Task to carry out: Restate word for word the lines in the listing below, starting at the line containing "- Api date de la senzori/porturi" and ending at the line containing "-- Senzor de nivel", both included; leave out the rest.

Data:
★ ★ ★ ★ ★

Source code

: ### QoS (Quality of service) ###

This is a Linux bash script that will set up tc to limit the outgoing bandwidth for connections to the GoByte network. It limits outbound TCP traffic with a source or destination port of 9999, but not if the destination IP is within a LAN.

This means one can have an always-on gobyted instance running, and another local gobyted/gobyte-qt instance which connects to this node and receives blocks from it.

★ ★ ★ ★ ★

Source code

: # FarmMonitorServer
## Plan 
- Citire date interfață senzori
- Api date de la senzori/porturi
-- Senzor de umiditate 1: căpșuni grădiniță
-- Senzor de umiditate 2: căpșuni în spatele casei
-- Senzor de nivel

★ ★ ★ ★ ★

Response area:
- Api date de la senzori/porturi
-- Senzor de umiditate 1: căpșuni grădiniță
-- Senzor de umiditate 2: căpșuni în spatele casei
-- Senzor de nivel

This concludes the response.